IFA Centre highlights issues of ‘obsessing with percentages’
Advisers should think twice about charging clients based on percentages because it is often not in the best interests of either party, Gill Cardy has warned.
Speaking at an all-day conference in London, sponsored by the IFA Centre, on independence after the retail distribution review, the managing director of IFA trade body, said she was concerned about the “obsession with percentages” as a post-RDR pricing model.
She questioned whether tapered percentages were fair to all sizes of clients and argued that percentages are difficult for clients to understand.
Ms Cardy said: “Having a tiered structure is not easy for the vast number of people who don’t know how to work out percentages and in the new regime you will have to put a number on all the percentages anyway.”
Deciding which assets to levy a charge on was another difficulty Ms Cardy raised with the audience.

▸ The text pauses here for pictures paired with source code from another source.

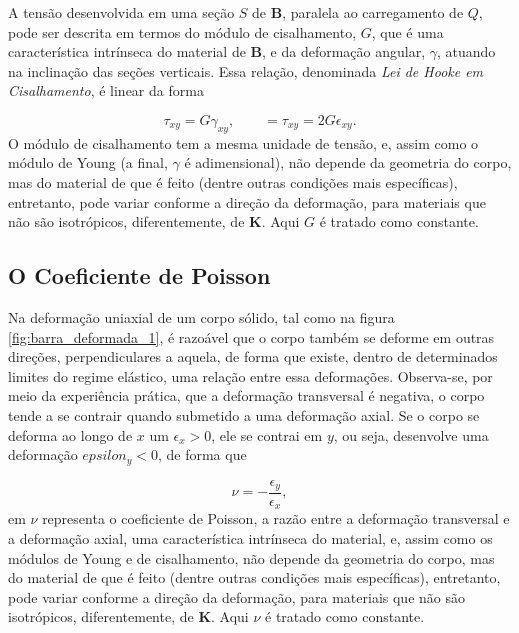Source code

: A tensão desenvolvida em uma seção $S$ de $\bm{B}$, paralela ao carregamento de  $Q$, pode ser descrita em termos do módulo de cisalhamento, $G$, que é uma característica intrínseca do material de $\bm{B}$, e da deformação angular, $\gamma$, atuando na inclinação das seções verticais. Essa relação, denominada \emph{Lei de Hooke em Cisalhamento}, é linear da forma

\begin{equation}
    \tau_{xy} = G \gamma_{xy}, \qquad = \tau_{xy} = 2G \epsilon_{xy}.
    \label{eq:lei_de_hooke_cisalhamento}
\end{equation}
O módulo de cisalhamento tem a mesma unidade de tensão, e, assim como o módulo de Young (a final, $\gamma$ é adimensional), não depende da geometria do corpo, mas do material de que é feito (dentre outras condições mais específicas), entretanto, pode variar conforme a direção da deformação, para materiais que não são isotrópicos, diferentemente, de $\bm{K}$. Aqui $G$ é tratado como constante.

\subsection{O Coeficiente de Poisson}

Na deformação uniaxial de um corpo sólido, tal como na figura \ref{fig:barra_deformada_1}, é razoável que o corpo também se deforme em outras direções, perpendiculares a aquela, de forma que existe, dentro de determinados limites do regime elástico, uma relação entre essa deformações. Observa-se, por meio da experiência prática, que a deformação transversal é negativa, o corpo tende a se contrair quando submetido a uma deformação axial. Se o corpo se deforma ao longo de $x$ um $\epsilon_x > 0$, ele se contrai em $y$, ou seja, desenvolve uma deformação $epsilon_y < 0$, de forma que \cite{lub}

\begin{equation}
    \nu = -\frac{\epsilon_y}{\epsilon_x},
    \label{eq:coeficiente_de_poisson}
\end{equation}
em $\nu$ representa o coeficiente de Poisson, a razão entre a deformação transversal e a deformação axial, uma característica intrínseca do material, e, assim como os módulos de Young e de cisalhamento, não depende da geometria do corpo, mas do material de que é feito (dentre outras condições mais específicas), entretanto, pode variar conforme a direção da deformação, para materiais que não são isotrópicos, diferentemente, de $\bm{K}$. Aqui $\nu$ é tratado como constante.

She said: “Percentages of what? Assets advised on? Assets on the wrap? Everything you own? It starts getting complicated and it’s not necessarily that simple to apply.
“If you are worth what you are worth as IFAs, why do you link what you earn to the value of the assets on which you advise? It’s good news when the stock market goes up but what happens when it goes down? You are still offering advice of value.”
She said when clients use the money the adviser has helped them achieve to make large purchases, such as a holiday home or an annuity, the cashflow to the adviser will also inevitably fall.
Ms Cardy said this was “wrong on so many levels” and pointed out that percentages can even lead to conflicts of interest.
For instance, if a client gets a million-pound bonus, but also has a large mortgage to pay off, an adviser whose remuneration is based on a percent of assets might find it difficult to tell the client to pay off the mortgage debt, rather than invest the cash.
Tristan Freer, director for Gloucestershire-based Bank House Investment Management, said: “Our model is based on a fixed-rate fee or hourly model. With percentages, clients end up paying different amounts for the same service, and that’s not fair.
“People who think they can just charge a percentage because it looks like commission are living in cloud cuckoo land because the FSA will ask why they are charging one client twice as much as another for the same service. However, come January 2013, I don’t know how we will deal with clients who just want to put £200 a month into a pension scheme. It’s not affordable for them to pay fixed fees up front. Commission was the best way to service those people, so the industry will lose a big proportion of people who can no longer afford financial advice.”